GIVEN DATA START
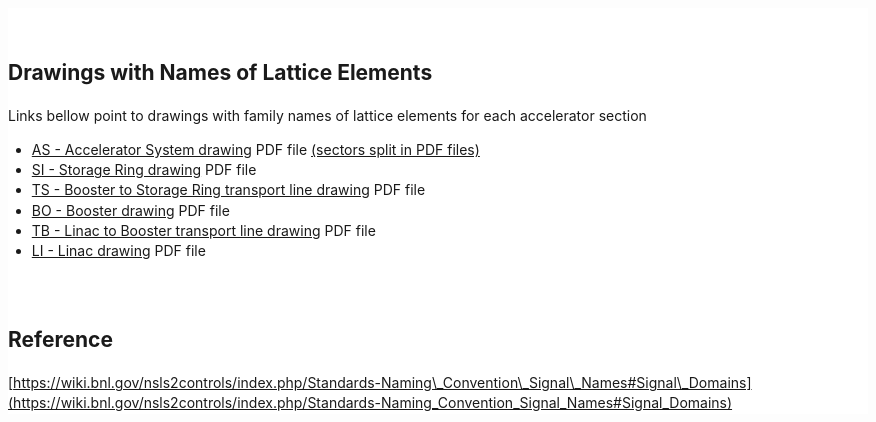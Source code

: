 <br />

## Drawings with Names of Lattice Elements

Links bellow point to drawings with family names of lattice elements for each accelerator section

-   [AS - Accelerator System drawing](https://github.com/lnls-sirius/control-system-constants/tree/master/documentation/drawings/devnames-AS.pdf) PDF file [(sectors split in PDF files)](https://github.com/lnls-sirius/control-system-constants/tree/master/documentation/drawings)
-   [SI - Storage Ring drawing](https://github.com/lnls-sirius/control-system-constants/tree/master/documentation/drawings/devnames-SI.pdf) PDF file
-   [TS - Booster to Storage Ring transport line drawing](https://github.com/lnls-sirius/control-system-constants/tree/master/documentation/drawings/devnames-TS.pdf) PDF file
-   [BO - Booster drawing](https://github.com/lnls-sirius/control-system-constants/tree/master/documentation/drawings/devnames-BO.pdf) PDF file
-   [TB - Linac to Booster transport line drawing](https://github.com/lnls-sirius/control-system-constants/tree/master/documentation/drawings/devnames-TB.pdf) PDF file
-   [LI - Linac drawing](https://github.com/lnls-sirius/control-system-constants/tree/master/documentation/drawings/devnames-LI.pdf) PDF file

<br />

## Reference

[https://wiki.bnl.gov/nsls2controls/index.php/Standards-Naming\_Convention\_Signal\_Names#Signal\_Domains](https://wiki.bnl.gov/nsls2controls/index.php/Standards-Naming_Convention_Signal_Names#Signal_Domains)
GIVEN DATA END
GIVEN DATA START
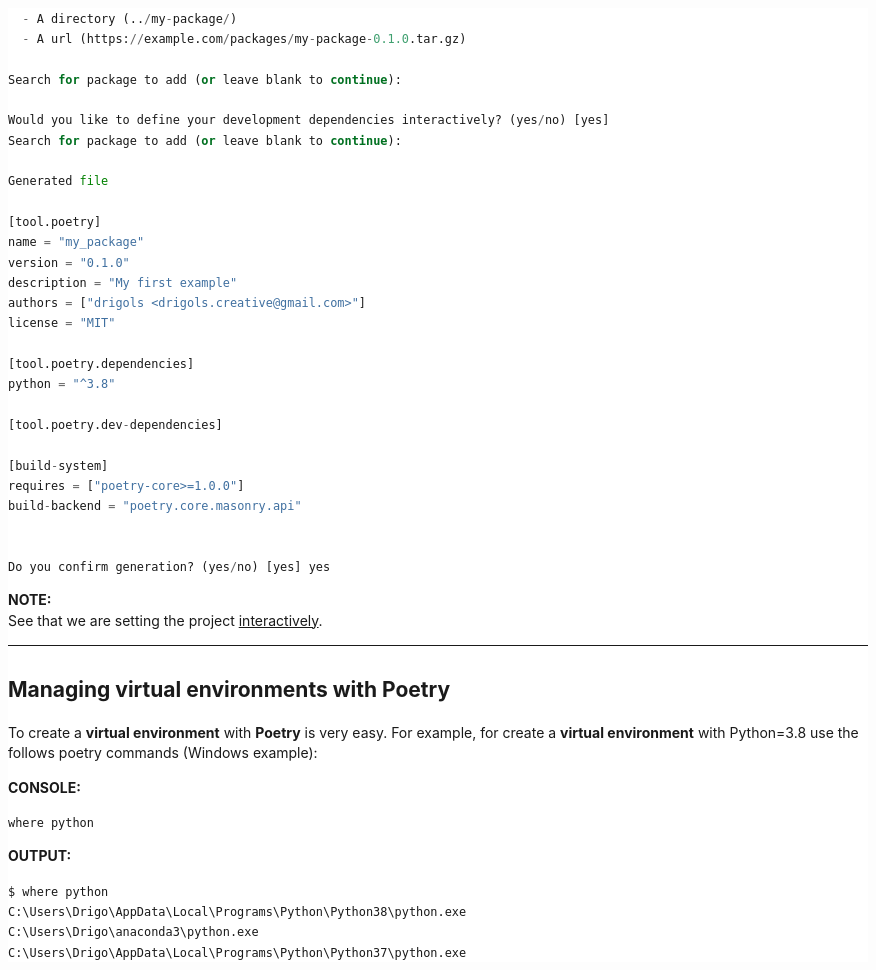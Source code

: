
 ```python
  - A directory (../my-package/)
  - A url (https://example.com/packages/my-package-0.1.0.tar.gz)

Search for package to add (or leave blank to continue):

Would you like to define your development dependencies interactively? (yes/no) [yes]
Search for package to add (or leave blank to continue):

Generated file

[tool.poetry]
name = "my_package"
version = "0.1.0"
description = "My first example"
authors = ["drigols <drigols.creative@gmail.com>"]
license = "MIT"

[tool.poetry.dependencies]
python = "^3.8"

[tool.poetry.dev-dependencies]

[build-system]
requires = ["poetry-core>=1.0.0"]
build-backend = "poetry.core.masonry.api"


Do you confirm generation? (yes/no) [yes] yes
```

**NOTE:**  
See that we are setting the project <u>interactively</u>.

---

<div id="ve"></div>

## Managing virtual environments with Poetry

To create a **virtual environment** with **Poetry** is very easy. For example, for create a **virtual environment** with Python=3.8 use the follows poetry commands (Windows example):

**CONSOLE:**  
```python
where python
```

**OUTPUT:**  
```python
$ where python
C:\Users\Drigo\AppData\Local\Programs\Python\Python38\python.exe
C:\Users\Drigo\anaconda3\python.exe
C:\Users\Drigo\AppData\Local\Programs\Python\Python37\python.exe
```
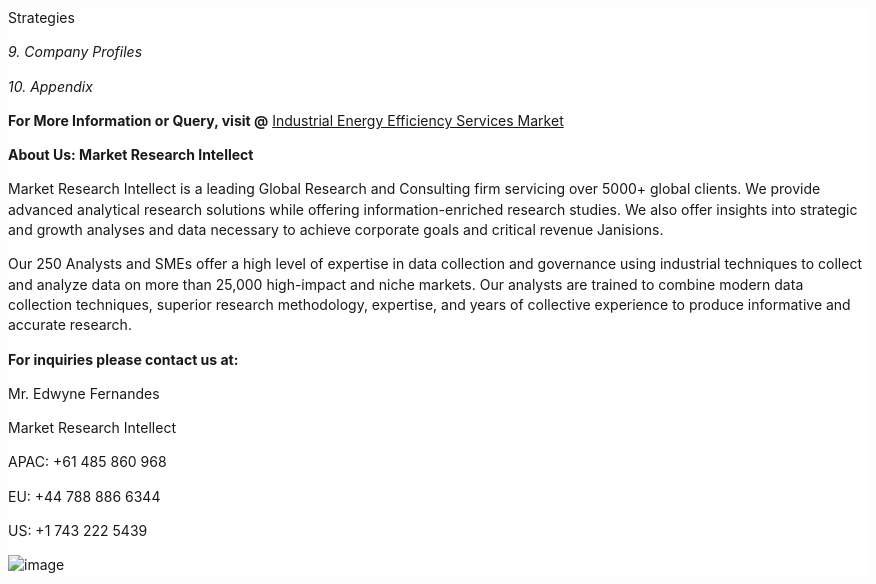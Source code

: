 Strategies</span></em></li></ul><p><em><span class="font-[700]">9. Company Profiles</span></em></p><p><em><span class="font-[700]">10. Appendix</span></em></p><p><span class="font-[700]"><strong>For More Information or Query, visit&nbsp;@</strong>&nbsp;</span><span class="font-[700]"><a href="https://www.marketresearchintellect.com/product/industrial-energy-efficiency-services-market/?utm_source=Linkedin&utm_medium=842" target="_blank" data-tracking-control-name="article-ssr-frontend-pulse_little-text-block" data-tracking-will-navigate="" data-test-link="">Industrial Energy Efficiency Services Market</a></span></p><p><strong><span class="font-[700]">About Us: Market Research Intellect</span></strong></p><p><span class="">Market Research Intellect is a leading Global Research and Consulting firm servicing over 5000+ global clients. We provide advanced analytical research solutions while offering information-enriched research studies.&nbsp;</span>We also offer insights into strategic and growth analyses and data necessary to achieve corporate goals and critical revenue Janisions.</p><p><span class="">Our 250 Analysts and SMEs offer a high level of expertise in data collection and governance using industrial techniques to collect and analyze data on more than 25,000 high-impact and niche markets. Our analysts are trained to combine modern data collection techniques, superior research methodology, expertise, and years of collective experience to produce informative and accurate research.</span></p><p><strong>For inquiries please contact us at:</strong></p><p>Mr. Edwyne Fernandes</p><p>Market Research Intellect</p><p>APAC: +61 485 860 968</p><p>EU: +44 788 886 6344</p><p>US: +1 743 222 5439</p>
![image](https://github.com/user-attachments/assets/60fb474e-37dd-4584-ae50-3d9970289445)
GIVEN DATA END
GIVEN DATA START
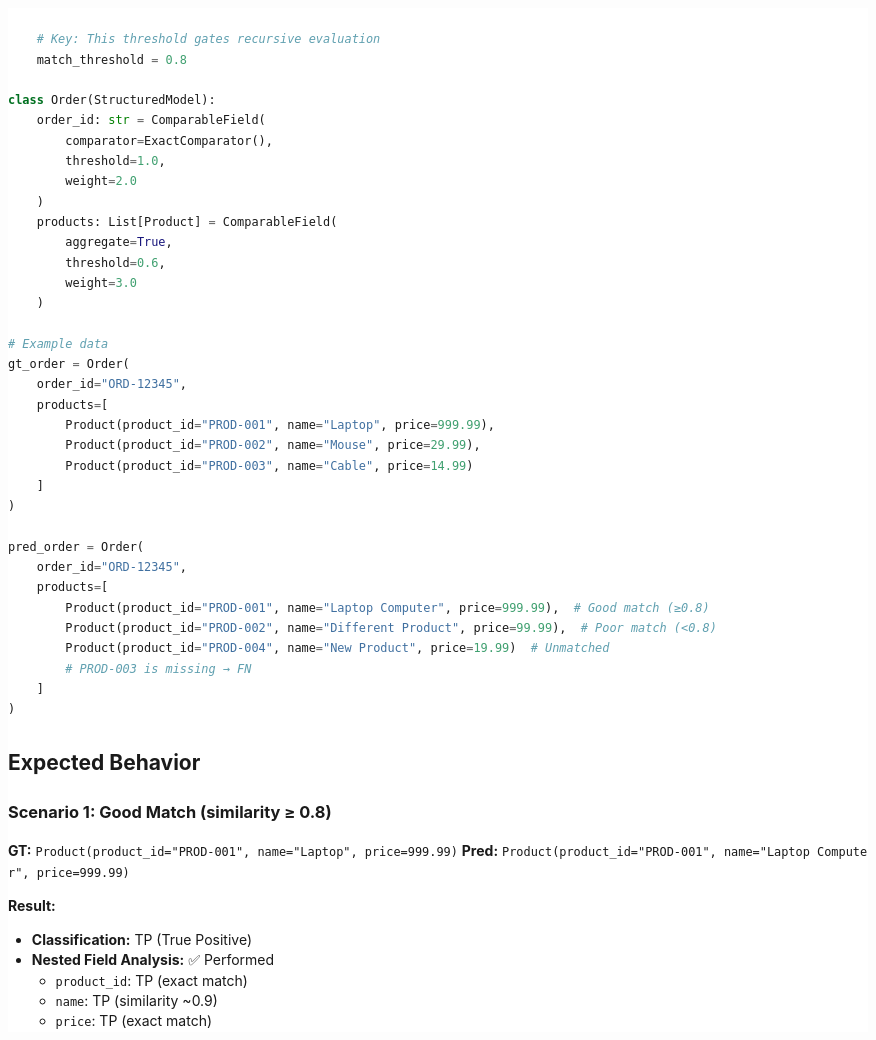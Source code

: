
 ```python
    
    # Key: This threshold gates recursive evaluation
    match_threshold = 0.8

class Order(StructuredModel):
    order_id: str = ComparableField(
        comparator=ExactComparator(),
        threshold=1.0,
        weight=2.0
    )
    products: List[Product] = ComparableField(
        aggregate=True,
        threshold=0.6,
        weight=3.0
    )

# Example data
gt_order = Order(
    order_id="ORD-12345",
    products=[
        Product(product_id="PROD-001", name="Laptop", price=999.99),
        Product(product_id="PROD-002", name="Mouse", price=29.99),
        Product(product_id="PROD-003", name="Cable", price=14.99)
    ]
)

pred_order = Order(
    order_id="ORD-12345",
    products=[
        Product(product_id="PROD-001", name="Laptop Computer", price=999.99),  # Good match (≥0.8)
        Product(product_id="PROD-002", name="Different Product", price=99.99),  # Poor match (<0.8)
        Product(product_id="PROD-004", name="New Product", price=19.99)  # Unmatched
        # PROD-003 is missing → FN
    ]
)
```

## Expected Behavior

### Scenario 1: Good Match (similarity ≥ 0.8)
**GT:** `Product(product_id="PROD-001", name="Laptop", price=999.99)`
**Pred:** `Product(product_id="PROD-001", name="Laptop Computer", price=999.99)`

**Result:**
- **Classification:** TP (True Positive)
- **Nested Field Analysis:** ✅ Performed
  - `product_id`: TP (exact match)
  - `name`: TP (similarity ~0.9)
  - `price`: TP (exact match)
GIVEN DATA END
Tally how many lines in the material above hold the word "price". Write only that number.

= REPLY =
9